#### About this task:
Print the data exactly. Pictures stay out.

#### Material for this exercise:
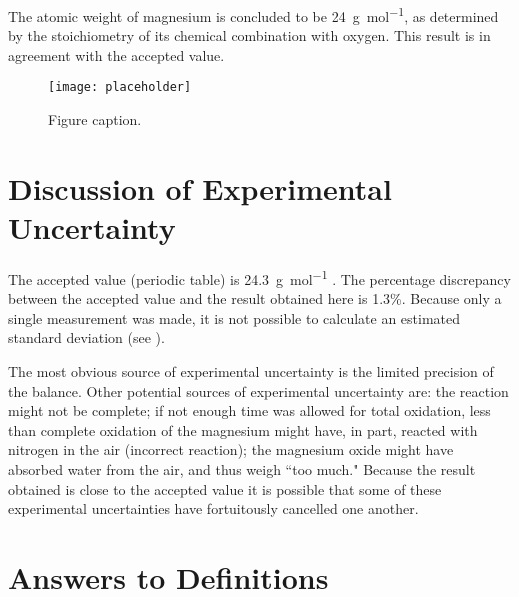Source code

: \documentclass[
	letterpaper, %
	11pt, %
]{CSUniSchoolLabReport}
\begin{document}
The atomic weight of magnesium is concluded to be \SI{24}{\gram\per\mol}, as determined by the stoichiometry of its chemical combination with oxygen. This result is in agreement with the accepted value.

\begin{figure}[H] %
	\centering %
	\texttt{[image: placeholder]} %
	\caption{Figure caption.}
\end{figure}


\section{Discussion of Experimental Uncertainty}

The accepted value (periodic table) is \SI{24.3}{\gram\per\mole} \autocite{Smith:2022qr}. The percentage discrepancy between the accepted value and the result obtained here is 1.3\%. Because only a single measurement was made, it is not possible to calculate an estimated standard deviation (see \textcite{Smith:2021jd}).

The most obvious source of experimental uncertainty is the limited precision of the balance. Other potential sources of experimental uncertainty are: the reaction might not be complete; if not enough time was allowed for total oxidation, less than complete oxidation of the magnesium might have, in part, reacted with nitrogen in the air (incorrect reaction); the magnesium oxide might have absorbed water from the air, and thus weigh ``too much." Because the result obtained is close to the accepted value it is possible that some of these experimental uncertainties have fortuitously cancelled one another.


\section{Answers to Definitions}
\end{document}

#### Result for this task:
Source code

: \documentclass[
	letterpaper, %
	11pt, %
]{CSUniSchoolLabReport}
\begin{document}
The atomic weight of magnesium is concluded to be \SI{24}{\gram\per\mol}, as determined by the stoichiometry of its chemical combination with oxygen. This result is in agreement with the accepted value.

\begin{figure}[H] %
	\centering %
	\texttt{[image: placeholder]} %
	\caption{Figure caption.}
\end{figure}


\section{Discussion of Experimental Uncertainty}

The accepted value (periodic table) is \SI{24.3}{\gram\per\mole} \autocite{Smith:2022qr}. The percentage discrepancy between the accepted value and the result obtained here is 1.3\%. Because only a single measurement was made, it is not possible to calculate an estimated standard deviation (see \textcite{Smith:2021jd}).

The most obvious source of experimental uncertainty is the limited precision of the balance. Other potential sources of experimental uncertainty are: the reaction might not be complete; if not enough time was allowed for total oxidation, less than complete oxidation of the magnesium might have, in part, reacted with nitrogen in the air (incorrect reaction); the magnesium oxide might have absorbed water from the air, and thus weigh ``too much." Because the result obtained is close to the accepted value it is possible that some of these experimental uncertainties have fortuitously cancelled one another.


\section{Answers to Definitions}
\end{document}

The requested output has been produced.